» What you should do:
A stretch of the entries below is to be set down exactly, running from the line with "Despite the urgency" through the line with "and energy efficiency to", both included, and no other line.

┄┄┄┄┄┄┄┄┄┄

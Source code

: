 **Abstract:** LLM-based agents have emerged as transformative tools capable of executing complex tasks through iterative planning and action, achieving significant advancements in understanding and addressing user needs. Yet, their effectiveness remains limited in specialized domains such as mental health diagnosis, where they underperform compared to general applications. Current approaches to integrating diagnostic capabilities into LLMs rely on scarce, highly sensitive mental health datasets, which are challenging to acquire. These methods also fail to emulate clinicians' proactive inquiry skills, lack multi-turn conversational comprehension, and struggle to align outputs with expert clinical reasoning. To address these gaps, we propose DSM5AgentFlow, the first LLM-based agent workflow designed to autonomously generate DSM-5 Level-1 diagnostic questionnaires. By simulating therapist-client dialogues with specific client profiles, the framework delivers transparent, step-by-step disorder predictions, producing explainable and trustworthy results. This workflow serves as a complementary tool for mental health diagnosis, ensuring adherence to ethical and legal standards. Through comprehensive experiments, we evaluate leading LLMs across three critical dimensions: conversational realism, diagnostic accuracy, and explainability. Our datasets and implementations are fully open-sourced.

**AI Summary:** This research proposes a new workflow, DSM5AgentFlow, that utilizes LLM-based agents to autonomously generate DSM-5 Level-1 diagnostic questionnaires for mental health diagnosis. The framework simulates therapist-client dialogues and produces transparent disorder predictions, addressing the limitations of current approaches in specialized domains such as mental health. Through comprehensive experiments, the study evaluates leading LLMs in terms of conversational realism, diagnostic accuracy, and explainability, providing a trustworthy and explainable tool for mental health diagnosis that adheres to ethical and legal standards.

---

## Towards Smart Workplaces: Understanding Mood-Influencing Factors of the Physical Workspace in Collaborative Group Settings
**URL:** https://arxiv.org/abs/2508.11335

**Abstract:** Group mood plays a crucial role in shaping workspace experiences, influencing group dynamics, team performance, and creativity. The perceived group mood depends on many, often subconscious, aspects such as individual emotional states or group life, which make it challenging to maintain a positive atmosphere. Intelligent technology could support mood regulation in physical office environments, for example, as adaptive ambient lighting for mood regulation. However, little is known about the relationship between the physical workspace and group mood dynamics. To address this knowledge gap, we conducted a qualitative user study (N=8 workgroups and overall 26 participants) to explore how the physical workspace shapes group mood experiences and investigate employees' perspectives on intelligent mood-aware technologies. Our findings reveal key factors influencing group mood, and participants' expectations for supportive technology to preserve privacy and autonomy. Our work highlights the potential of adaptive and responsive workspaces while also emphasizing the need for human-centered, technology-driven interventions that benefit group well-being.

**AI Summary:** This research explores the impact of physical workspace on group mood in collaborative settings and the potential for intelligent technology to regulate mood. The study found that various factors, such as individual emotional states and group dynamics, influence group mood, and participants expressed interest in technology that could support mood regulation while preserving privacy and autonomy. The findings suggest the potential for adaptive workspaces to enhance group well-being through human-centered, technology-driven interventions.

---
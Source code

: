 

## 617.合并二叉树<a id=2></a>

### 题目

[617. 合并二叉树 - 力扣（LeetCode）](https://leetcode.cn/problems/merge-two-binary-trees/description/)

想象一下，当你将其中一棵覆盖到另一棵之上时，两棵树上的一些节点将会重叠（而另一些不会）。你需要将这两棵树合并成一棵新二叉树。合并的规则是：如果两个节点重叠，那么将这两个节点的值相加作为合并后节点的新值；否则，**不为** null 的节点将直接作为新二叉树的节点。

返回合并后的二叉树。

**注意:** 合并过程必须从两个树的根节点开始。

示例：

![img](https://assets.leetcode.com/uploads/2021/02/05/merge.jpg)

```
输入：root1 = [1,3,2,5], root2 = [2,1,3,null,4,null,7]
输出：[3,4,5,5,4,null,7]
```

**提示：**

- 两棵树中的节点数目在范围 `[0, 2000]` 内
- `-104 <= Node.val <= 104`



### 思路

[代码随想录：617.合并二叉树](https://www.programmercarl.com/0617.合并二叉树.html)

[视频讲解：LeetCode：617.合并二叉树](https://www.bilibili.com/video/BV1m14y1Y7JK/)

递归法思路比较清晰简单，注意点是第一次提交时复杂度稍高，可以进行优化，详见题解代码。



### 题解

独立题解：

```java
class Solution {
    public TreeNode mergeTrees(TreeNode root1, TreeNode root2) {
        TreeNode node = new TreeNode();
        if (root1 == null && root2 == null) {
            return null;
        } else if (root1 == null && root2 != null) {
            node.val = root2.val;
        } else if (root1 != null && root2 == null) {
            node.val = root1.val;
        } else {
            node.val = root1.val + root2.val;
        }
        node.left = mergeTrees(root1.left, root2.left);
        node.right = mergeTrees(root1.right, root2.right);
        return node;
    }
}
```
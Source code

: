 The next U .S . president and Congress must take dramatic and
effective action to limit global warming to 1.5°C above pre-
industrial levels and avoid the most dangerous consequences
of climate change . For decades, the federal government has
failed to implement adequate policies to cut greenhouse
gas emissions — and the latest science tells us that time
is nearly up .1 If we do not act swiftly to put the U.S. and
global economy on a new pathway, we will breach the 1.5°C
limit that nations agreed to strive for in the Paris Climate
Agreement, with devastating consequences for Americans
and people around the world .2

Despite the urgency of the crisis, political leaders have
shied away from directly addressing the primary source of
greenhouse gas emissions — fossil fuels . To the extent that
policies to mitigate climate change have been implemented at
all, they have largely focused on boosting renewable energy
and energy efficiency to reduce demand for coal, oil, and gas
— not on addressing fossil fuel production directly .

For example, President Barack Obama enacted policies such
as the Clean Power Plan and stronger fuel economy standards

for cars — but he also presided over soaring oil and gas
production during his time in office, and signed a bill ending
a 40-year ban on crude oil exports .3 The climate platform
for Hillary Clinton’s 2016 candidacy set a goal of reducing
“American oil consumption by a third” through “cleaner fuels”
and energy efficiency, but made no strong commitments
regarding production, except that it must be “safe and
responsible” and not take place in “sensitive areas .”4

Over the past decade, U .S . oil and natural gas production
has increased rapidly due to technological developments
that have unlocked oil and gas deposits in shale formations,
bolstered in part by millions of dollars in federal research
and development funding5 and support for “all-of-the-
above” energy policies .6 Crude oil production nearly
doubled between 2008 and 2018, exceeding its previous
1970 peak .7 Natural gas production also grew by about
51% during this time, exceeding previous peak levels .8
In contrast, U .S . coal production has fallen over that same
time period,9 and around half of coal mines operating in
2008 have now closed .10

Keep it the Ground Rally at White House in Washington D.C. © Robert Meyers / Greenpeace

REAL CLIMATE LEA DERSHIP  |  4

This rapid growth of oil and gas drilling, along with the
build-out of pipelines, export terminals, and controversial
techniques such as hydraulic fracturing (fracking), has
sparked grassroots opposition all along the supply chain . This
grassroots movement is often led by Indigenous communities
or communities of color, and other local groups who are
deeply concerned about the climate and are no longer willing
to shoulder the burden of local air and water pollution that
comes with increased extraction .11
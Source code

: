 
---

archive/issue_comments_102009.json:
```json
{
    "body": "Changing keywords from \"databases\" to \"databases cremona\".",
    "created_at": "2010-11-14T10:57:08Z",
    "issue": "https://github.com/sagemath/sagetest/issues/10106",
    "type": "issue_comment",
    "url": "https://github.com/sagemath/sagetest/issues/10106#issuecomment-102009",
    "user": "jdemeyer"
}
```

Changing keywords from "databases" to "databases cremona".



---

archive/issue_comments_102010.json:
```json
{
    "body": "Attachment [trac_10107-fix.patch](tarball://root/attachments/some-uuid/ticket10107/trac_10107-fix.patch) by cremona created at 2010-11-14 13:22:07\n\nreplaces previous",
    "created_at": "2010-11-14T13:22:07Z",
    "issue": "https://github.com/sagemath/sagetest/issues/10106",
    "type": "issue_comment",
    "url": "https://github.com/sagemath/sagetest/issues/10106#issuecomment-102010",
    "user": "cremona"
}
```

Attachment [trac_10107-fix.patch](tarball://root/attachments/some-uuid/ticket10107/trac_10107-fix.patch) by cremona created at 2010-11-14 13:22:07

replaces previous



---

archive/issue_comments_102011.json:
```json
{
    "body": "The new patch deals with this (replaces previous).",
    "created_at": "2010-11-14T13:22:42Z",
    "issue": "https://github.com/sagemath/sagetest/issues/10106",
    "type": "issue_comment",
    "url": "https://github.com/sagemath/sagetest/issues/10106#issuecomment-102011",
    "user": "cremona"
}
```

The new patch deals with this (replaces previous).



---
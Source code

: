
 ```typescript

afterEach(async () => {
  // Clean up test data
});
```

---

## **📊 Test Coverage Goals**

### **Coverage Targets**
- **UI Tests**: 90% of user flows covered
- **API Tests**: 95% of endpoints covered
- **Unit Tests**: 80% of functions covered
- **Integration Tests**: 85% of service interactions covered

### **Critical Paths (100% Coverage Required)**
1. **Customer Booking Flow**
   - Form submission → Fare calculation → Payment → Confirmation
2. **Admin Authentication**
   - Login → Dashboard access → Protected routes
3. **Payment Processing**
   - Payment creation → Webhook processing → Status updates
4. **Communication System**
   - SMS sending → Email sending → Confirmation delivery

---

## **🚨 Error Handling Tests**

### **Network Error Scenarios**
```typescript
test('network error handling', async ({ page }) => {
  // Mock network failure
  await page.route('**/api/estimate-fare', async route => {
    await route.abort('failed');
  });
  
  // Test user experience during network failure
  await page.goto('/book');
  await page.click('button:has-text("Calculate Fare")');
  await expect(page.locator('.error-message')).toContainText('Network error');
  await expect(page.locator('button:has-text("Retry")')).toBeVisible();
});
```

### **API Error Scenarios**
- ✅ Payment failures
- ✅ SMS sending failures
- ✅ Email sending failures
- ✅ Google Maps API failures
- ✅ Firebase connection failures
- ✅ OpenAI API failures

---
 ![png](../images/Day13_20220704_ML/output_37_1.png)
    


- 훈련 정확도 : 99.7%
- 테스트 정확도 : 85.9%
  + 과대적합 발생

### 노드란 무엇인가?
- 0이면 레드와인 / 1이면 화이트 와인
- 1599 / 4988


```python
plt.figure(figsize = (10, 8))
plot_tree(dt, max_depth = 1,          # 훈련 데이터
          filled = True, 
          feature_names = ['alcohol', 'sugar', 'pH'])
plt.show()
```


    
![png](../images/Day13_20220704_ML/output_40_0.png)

┄┄┄┄┄┄┄┄┄┄

» Solution to the exercise:
Despite the urgency of the crisis, political leaders have
shied away from directly addressing the primary source of
greenhouse gas emissions — fossil fuels . To the extent that
policies to mitigate climate change have been implemented at
all, they have largely focused on boosting renewable energy
and energy efficiency to reduce demand for coal, oil, and gas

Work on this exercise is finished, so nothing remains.